Has the PCN Bill been signed and passed into law?
The PCN Bill is currently at the final stages of law-making after proper scrutiny by the Federal Ministry of Health. In view of this, I am confident that Bill will soon become a law of the Federation to address the current gaps in the pharmaceutical landscape.
What are the requirements for patent medicines vending?
The Patent and Proprietary Medicines Vendors (PPMVs) are non-pharmacists licensed to stock and sell simple medicinal remedies as entrenched in the 1958 Poisons and Pharmacy Act Cap 152, Poison and Pharmacy Act Cap 535 and Pharmacists Council of Nigeria Decree 91 of 1992 (Now Cap P17, LFN, 2004). This was an attempt to redress the lopsided distribution of the very few healthcare facilities available at that time. The need remains a relevant aspect of Nigeria’s healthcare system today.
The target is to ensure that efficacious, affordable and genuine simple medicines are available within the reach of every community, in line with the National Drug Policy.
The PCN takes this responsibility very seriously, indeed, and has mobilised all resources at its disposal to ensure effective regulation of this sub-sector. This background is to open our minds to the position of PPMVs in the healthcare system.
In order to obtain a Patent and Proprietary Medicines Vendor’s Licence, an applicant must adduce evidence to the satisfaction of the licensing authority (PCN), which must be in line with the laid down guidelines.

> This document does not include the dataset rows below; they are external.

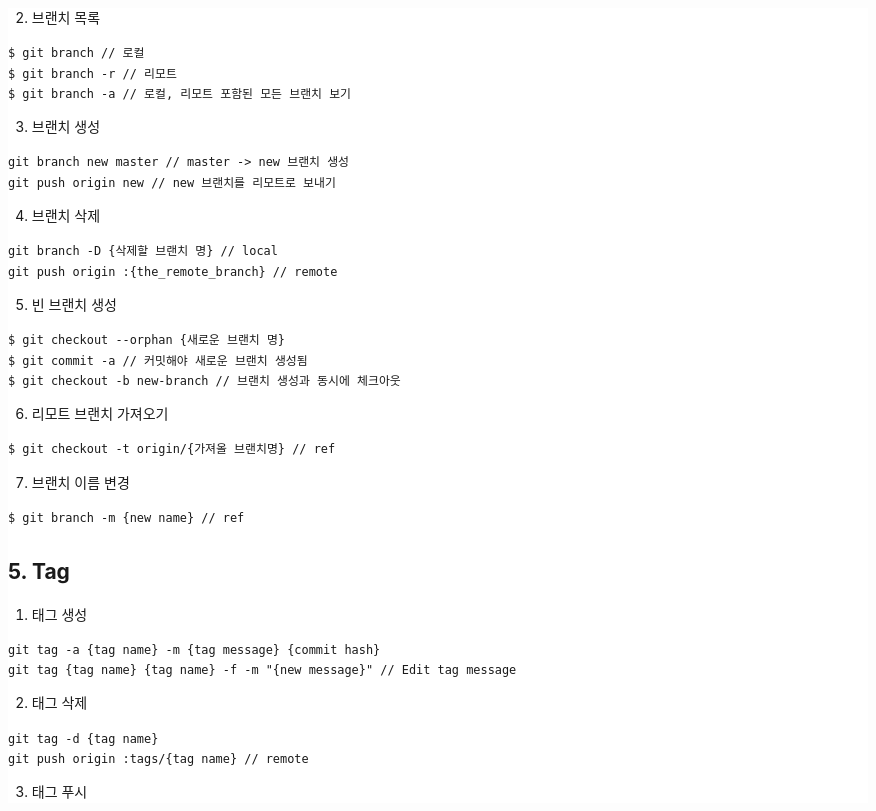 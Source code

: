 2. 브랜치 목록

```
$ git branch // 로컬
$ git branch -r // 리모트 
$ git branch -a // 로컬, 리모트 포함된 모든 브랜치 보기
```

3. 브랜치 생성

```
git branch new master // master -> new 브랜치 생성
git push origin new // new 브랜치를 리모트로 보내기
```

4. 브랜치 삭제

```
git branch -D {삭제할 브랜치 명} // local
git push origin :{the_remote_branch} // remote
```

5. 빈 브랜치 생성

```
$ git checkout --orphan {새로운 브랜치 명}
$ git commit -a // 커밋해야 새로운 브랜치 생성됨
$ git checkout -b new-branch // 브랜치 생성과 동시에 체크아웃
```

6. 리모트 브랜치 가져오기

```
$ git checkout -t origin/{가져올 브랜치명} // ref
```

7. 브랜치 이름 변경

```
$ git branch -m {new name} // ref
```


## 5. Tag <a id="chapter-005"></a>


1. 태그 생성

```
git tag -a {tag name} -m {tag message} {commit hash}
git tag {tag name} {tag name} -f -m "{new message}" // Edit tag message
```

2. 태그 삭제

```
git tag -d {tag name}
git push origin :tags/{tag name} // remote
```

3. 태그 푸시
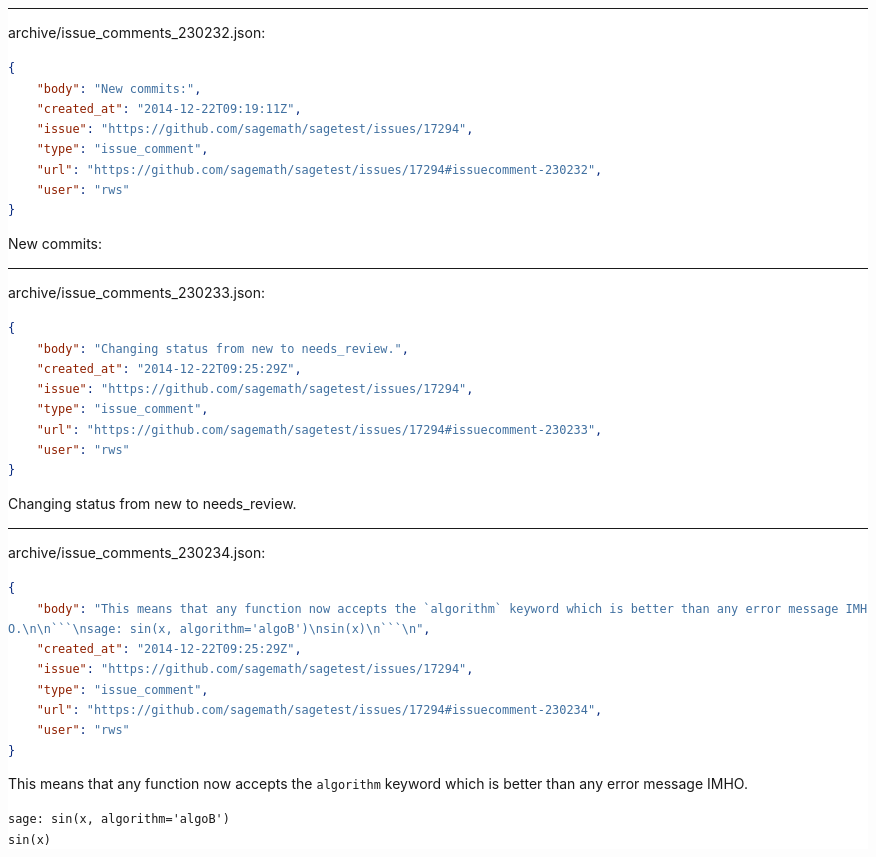 


---

archive/issue_comments_230232.json:
```json
{
    "body": "New commits:",
    "created_at": "2014-12-22T09:19:11Z",
    "issue": "https://github.com/sagemath/sagetest/issues/17294",
    "type": "issue_comment",
    "url": "https://github.com/sagemath/sagetest/issues/17294#issuecomment-230232",
    "user": "rws"
}
```

New commits:



---

archive/issue_comments_230233.json:
```json
{
    "body": "Changing status from new to needs_review.",
    "created_at": "2014-12-22T09:25:29Z",
    "issue": "https://github.com/sagemath/sagetest/issues/17294",
    "type": "issue_comment",
    "url": "https://github.com/sagemath/sagetest/issues/17294#issuecomment-230233",
    "user": "rws"
}
```

Changing status from new to needs_review.



---

archive/issue_comments_230234.json:
```json
{
    "body": "This means that any function now accepts the `algorithm` keyword which is better than any error message IMHO.\n\n```\nsage: sin(x, algorithm='algoB')\nsin(x)\n```\n",
    "created_at": "2014-12-22T09:25:29Z",
    "issue": "https://github.com/sagemath/sagetest/issues/17294",
    "type": "issue_comment",
    "url": "https://github.com/sagemath/sagetest/issues/17294#issuecomment-230234",
    "user": "rws"
}
```

This means that any function now accepts the `algorithm` keyword which is better than any error message IMHO.

```
sage: sin(x, algorithm='algoB')
sin(x)
```
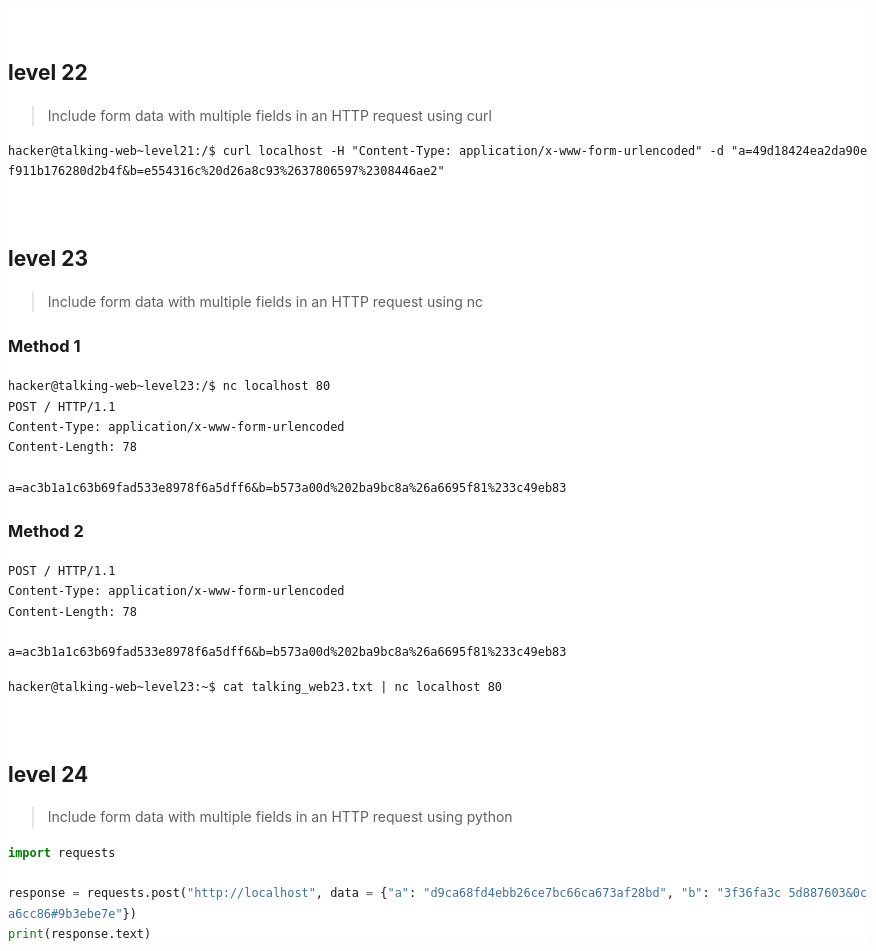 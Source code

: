 &nbsp;

## level 22

> Include form data with multiple fields in an HTTP request using curl

```
hacker@talking-web~level21:/$ curl localhost -H "Content-Type: application/x-www-form-urlencoded" -d "a=49d18424ea2da90ef911b176280d2b4f&b=e554316c%20d26a8c93%2637806597%2308446ae2"
```

&nbsp;

## level 23

> Include form data with multiple fields in an HTTP request using nc

### Method 1

```
hacker@talking-web~level23:/$ nc localhost 80
POST / HTTP/1.1
Content-Type: application/x-www-form-urlencoded
Content-Length: 78

a=ac3b1a1c63b69fad533e8978f6a5dff6&b=b573a00d%202ba9bc8a%26a6695f81%233c49eb83
```

### Method 2

```txt title="talking_web23.txt"
POST / HTTP/1.1
Content-Type: application/x-www-form-urlencoded
Content-Length: 78

a=ac3b1a1c63b69fad533e8978f6a5dff6&b=b573a00d%202ba9bc8a%26a6695f81%233c49eb83
```

```
hacker@talking-web~level23:~$ cat talking_web23.txt | nc localhost 80
```

&nbsp;

## level 24

> Include form data with multiple fields in an HTTP request using python

```python title="talkng_web24.py"
import requests

response = requests.post("http://localhost", data = {"a": "d9ca68fd4ebb26ce7bc66ca673af28bd", "b": "3f36fa3c 5d887603&0ca6cc86#9b3ebe7e"})
print(response.text)
```
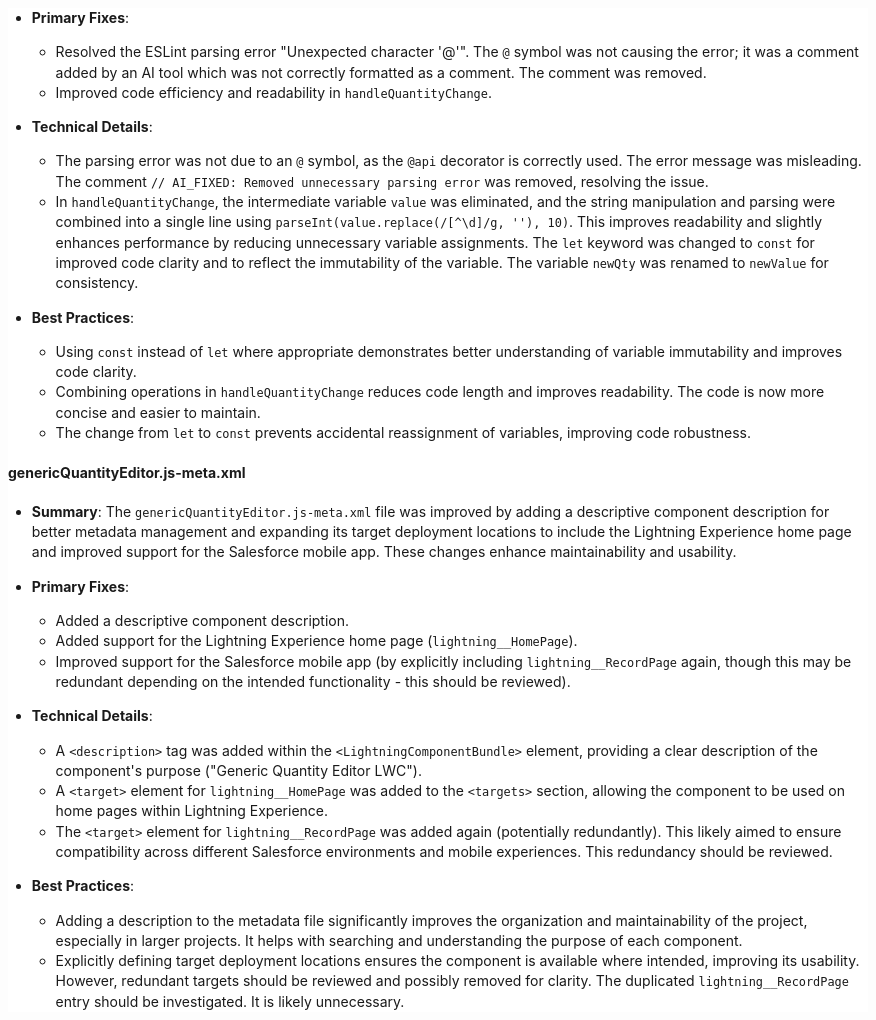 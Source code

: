 - **Primary Fixes**:
    - Resolved the ESLint parsing error "Unexpected character '@'".  The `@` symbol was not causing the error; it was a comment added by an AI tool which was not correctly formatted as a comment.  The comment was removed.
    - Improved code efficiency and readability in `handleQuantityChange`.

- **Technical Details**:
    - The parsing error was not due to an `@` symbol, as the `@api` decorator is correctly used. The error message was misleading. The comment `// AI_FIXED: Removed unnecessary parsing error` was removed, resolving the issue.
    - In `handleQuantityChange`, the intermediate variable `value` was eliminated, and the string manipulation and parsing were combined into a single line using `parseInt(value.replace(/[^\d]/g, ''), 10)`. This improves readability and slightly enhances performance by reducing unnecessary variable assignments.  The `let` keyword was changed to `const` for improved code clarity and to reflect the immutability of the variable.  The variable `newQty` was renamed to `newValue` for consistency.

- **Best Practices**:
    - Using `const` instead of `let` where appropriate demonstrates better understanding of variable immutability and improves code clarity.
    - Combining operations in `handleQuantityChange` reduces code length and improves readability.  The code is now more concise and easier to maintain.
    - The change from `let` to `const` prevents accidental reassignment of variables, improving code robustness.



#### genericQuantityEditor.js-meta.xml

- **Summary**: The `genericQuantityEditor.js-meta.xml` file was improved by adding a descriptive component description for better metadata management and expanding its target deployment locations to include the Lightning Experience home page and improved support for the Salesforce mobile app.  These changes enhance maintainability and usability.

- **Primary Fixes**:
    * Added a descriptive component description.
    * Added support for the Lightning Experience home page (`lightning__HomePage`).
    * Improved support for the Salesforce mobile app (by explicitly including `lightning__RecordPage` again, though this may be redundant depending on the intended functionality - this should be reviewed).

- **Technical Details**:
    * A `<description>` tag was added within the `<LightningComponentBundle>` element, providing a clear description of the component's purpose ("Generic Quantity Editor LWC").
    * A `<target>` element for `lightning__HomePage` was added to the `<targets>` section, allowing the component to be used on home pages within Lightning Experience.
    * The `<target>` element for `lightning__RecordPage` was added again (potentially redundantly).  This likely aimed to ensure compatibility across different Salesforce environments and mobile experiences.  This redundancy should be reviewed.

- **Best Practices**:
    * Adding a description to the metadata file significantly improves the organization and maintainability of the project, especially in larger projects.  It helps with searching and understanding the purpose of each component.
    * Explicitly defining target deployment locations ensures the component is available where intended, improving its usability.  However, redundant targets should be reviewed and possibly removed for clarity.  The duplicated `lightning__RecordPage` entry should be investigated.  It is likely unnecessary.
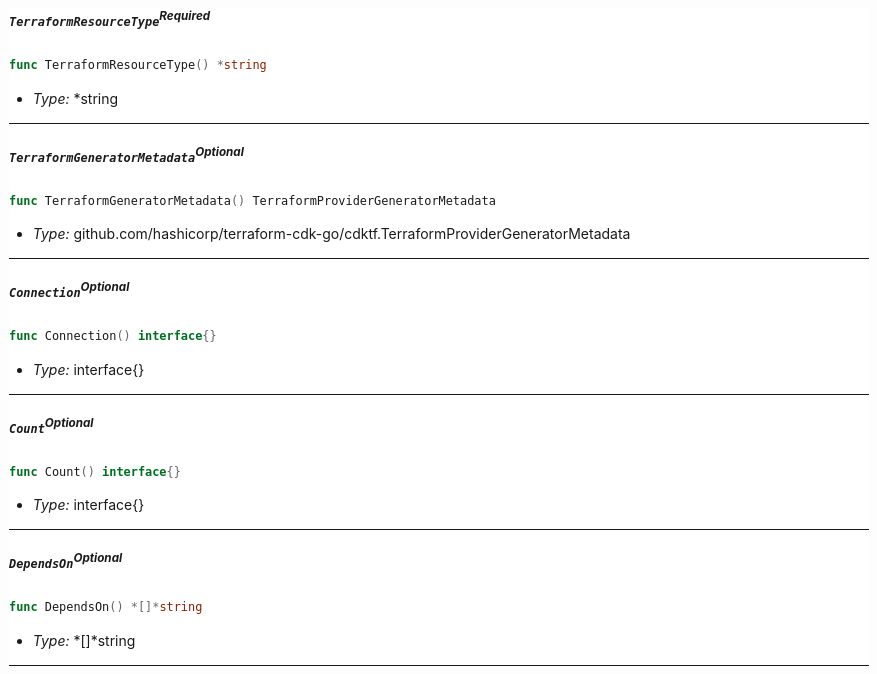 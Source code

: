 
##### `TerraformResourceType`<sup>Required</sup> <a name="TerraformResourceType" id="@cdktf/provider-gitlab.instanceCluster.InstanceCluster.property.terraformResourceType"></a>

```go
func TerraformResourceType() *string
```

- *Type:* *string

---

##### `TerraformGeneratorMetadata`<sup>Optional</sup> <a name="TerraformGeneratorMetadata" id="@cdktf/provider-gitlab.instanceCluster.InstanceCluster.property.terraformGeneratorMetadata"></a>

```go
func TerraformGeneratorMetadata() TerraformProviderGeneratorMetadata
```

- *Type:* github.com/hashicorp/terraform-cdk-go/cdktf.TerraformProviderGeneratorMetadata

---

##### `Connection`<sup>Optional</sup> <a name="Connection" id="@cdktf/provider-gitlab.instanceCluster.InstanceCluster.property.connection"></a>

```go
func Connection() interface{}
```

- *Type:* interface{}

---

##### `Count`<sup>Optional</sup> <a name="Count" id="@cdktf/provider-gitlab.instanceCluster.InstanceCluster.property.count"></a>

```go
func Count() interface{}
```

- *Type:* interface{}

---

##### `DependsOn`<sup>Optional</sup> <a name="DependsOn" id="@cdktf/provider-gitlab.instanceCluster.InstanceCluster.property.dependsOn"></a>

```go
func DependsOn() *[]*string
```

- *Type:* *[]*string

--- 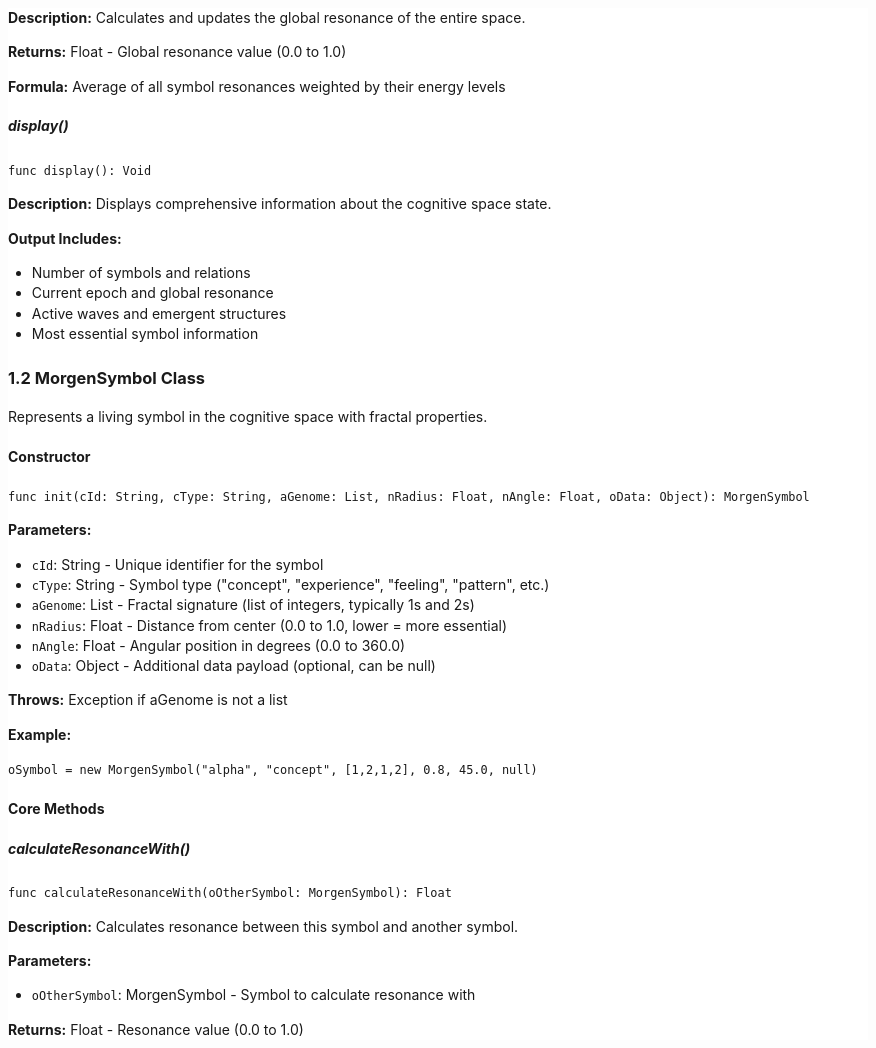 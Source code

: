 **Description:** Calculates and updates the global resonance of the entire space.

**Returns:** Float - Global resonance value (0.0 to 1.0)

**Formula:** Average of all symbol resonances weighted by their energy levels

##### display()
```ring
func display(): Void
```

**Description:** Displays comprehensive information about the cognitive space state.

**Output Includes:**
- Number of symbols and relations
- Current epoch and global resonance
- Active waves and emergent structures
- Most essential symbol information

### 1.2 MorgenSymbol Class

Represents a living symbol in the cognitive space with fractal properties.

#### Constructor

```ring
func init(cId: String, cType: String, aGenome: List, nRadius: Float, nAngle: Float, oData: Object): MorgenSymbol
```

**Parameters:**
- `cId`: String - Unique identifier for the symbol
- `cType`: String - Symbol type ("concept", "experience", "feeling", "pattern", etc.)
- `aGenome`: List - Fractal signature (list of integers, typically 1s and 2s)
- `nRadius`: Float - Distance from center (0.0 to 1.0, lower = more essential)
- `nAngle`: Float - Angular position in degrees (0.0 to 360.0)
- `oData`: Object - Additional data payload (optional, can be null)

**Throws:** Exception if aGenome is not a list

**Example:**
```ring
oSymbol = new MorgenSymbol("alpha", "concept", [1,2,1,2], 0.8, 45.0, null)
```

#### Core Methods

##### calculateResonanceWith()
```ring
func calculateResonanceWith(oOtherSymbol: MorgenSymbol): Float
```

**Description:** Calculates resonance between this symbol and another symbol.

**Parameters:**
- `oOtherSymbol`: MorgenSymbol - Symbol to calculate resonance with

**Returns:** Float - Resonance value (0.0 to 1.0)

After satisfying the eligibility criteria, an applicant should forward an application made in the applicant’s own handwriting, indicating location and address where the intended business is to be undertaken addressed to the Registrar, Pharmacists Council of Nigeria. The application should be accompanied by a duly completed application form obtained at a prescribed fee and forwarded to the PCN State offices nationwide where the applicant wants to operate. The applicant is also required to attach a current income tax clearance certificate.
The Director of Pharmaceutical Services (DPS) in the State Ministry of Health serves as the Chairman of the State Patent and Proprietary Medicines Vendors Licence Committee while the PCN State Officer-in-Charge serves as Secretary to the Committee.
The PPMVL Committee undertakes processing of the application including inspection after which the recommendation arising therefrom is forwarded to the Registrar.
Licenced shops are subjected to periodic monitoring and inspection by accredited Pharmaceutical Inspectors who submit their reports to the Pharmacists Council of Nigeria, through the State PPMVL Committee.
A license so granted is not transferable and expires on 31st December of the year in which it is issued and should be renewed during the month of January every subsequent year while still in business.
The PPMV’s mandatory attendance at Orientation Course after licensure and regular (two-yearly) Continuous Education Programme (CEP) is also organised to equip the vendors with appropriate and up to date knowledge required to undertake the business.
What other things would you like Nigerians to know regarding the activities of PCN?
Pharmacists Council of Nigeria is the Parastatal of the Federal Government established by Act 91 of 1992 (Now Cap P.17, LFN, 2004) charged with the responsibility for the regulation and control of pharmacy education, training and practice in all aspects and ramifications. These include the regulation of sub-cadre Pharmacy Technicians and Patent and PPMVs.
PCN had always injected new ideas with the deployment of feasible strategies towards efficient, effective and meaningful implementation of her regulatory mandate. This has resulted in the creation and sustenance of enabling environment for pharmacy practice in Nigeria. The overall goal is to promote access to safe, effective and affordable medicines by Nigerians from premises that are inspected, approved and licenced by PCN.